● **ABOUT THIS EXERCISE**:
Within the listing below, the lines containing "appear" are to be counted. Give the number only.
= Beginning of Section =
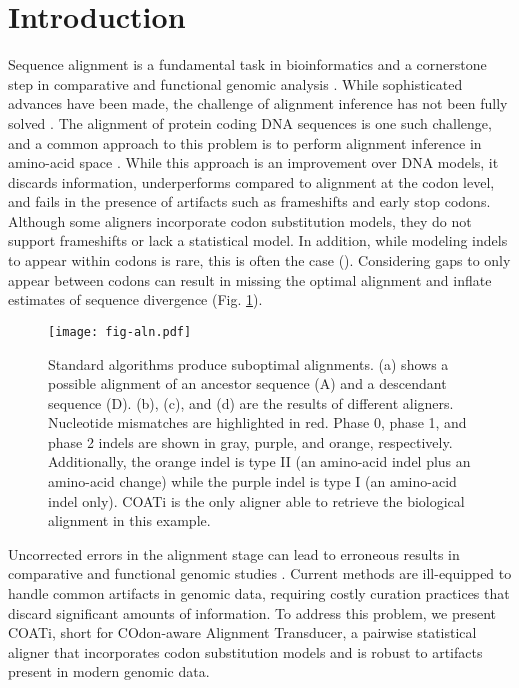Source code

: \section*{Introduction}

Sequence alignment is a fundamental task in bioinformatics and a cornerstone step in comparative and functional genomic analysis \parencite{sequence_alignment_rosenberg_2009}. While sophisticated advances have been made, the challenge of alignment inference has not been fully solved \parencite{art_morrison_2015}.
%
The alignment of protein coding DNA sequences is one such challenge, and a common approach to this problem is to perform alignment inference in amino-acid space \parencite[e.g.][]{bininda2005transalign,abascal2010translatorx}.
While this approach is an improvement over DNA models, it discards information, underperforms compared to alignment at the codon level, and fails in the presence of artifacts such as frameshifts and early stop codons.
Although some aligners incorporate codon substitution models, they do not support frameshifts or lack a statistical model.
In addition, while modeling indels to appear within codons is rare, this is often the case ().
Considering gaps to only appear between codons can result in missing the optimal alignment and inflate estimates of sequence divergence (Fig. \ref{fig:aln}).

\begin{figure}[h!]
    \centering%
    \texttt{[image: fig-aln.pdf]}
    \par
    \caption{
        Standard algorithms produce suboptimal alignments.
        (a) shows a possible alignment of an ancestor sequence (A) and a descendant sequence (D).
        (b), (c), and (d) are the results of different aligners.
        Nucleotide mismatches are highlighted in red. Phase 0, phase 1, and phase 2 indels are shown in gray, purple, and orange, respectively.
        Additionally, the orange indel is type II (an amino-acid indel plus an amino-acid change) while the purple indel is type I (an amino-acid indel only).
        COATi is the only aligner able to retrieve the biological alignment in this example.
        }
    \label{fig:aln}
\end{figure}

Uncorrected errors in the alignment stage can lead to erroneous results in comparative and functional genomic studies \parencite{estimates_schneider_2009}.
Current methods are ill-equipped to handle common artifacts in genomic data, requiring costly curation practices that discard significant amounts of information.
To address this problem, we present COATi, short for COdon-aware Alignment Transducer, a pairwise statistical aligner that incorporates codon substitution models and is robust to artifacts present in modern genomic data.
= End of Section =
= Beginning of Section =
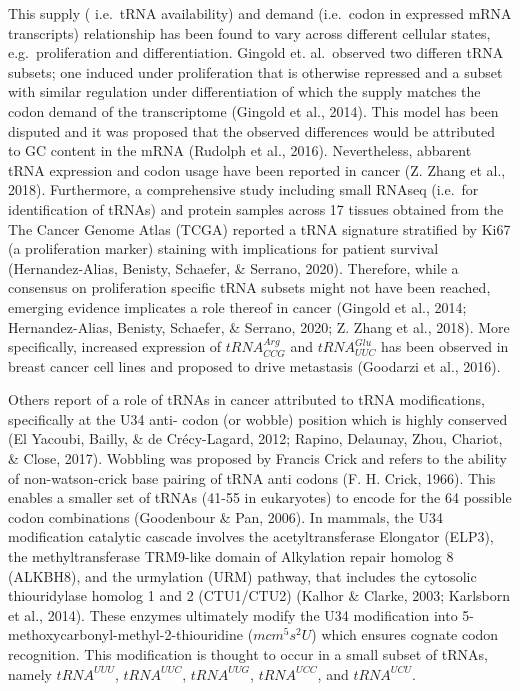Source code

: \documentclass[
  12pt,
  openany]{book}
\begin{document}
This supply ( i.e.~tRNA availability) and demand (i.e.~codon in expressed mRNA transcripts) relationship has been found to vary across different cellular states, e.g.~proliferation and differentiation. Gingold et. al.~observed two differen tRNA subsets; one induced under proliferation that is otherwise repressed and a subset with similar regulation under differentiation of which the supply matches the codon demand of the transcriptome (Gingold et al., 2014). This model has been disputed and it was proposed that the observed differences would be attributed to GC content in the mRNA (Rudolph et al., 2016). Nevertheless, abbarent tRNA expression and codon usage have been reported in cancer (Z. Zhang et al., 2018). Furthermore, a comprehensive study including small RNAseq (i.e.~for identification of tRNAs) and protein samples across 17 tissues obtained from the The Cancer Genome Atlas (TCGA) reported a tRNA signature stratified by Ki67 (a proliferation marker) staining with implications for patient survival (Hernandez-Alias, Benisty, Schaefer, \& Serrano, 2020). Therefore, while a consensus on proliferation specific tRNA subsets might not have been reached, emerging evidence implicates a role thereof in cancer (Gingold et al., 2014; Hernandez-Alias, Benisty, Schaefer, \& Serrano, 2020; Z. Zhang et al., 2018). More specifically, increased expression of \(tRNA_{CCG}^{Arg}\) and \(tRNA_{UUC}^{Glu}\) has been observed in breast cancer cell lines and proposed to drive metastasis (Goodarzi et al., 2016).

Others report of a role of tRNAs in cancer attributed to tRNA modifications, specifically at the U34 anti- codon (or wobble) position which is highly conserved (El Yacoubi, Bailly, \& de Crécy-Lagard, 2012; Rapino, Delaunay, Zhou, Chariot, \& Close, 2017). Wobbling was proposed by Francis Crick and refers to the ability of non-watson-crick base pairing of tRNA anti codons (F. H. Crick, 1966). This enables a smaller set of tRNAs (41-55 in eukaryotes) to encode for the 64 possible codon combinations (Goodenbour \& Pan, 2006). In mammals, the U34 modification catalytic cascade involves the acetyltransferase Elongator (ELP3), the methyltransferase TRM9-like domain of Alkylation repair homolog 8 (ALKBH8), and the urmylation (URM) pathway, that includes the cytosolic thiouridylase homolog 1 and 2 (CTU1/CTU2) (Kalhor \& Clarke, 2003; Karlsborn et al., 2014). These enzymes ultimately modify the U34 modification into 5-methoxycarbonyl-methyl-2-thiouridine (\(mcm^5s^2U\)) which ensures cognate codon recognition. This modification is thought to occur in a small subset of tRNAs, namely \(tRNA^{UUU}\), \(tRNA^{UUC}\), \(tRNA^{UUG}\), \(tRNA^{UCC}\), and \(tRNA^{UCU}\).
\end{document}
= End of Section =
● **EXERCISE SOLUTION**:
2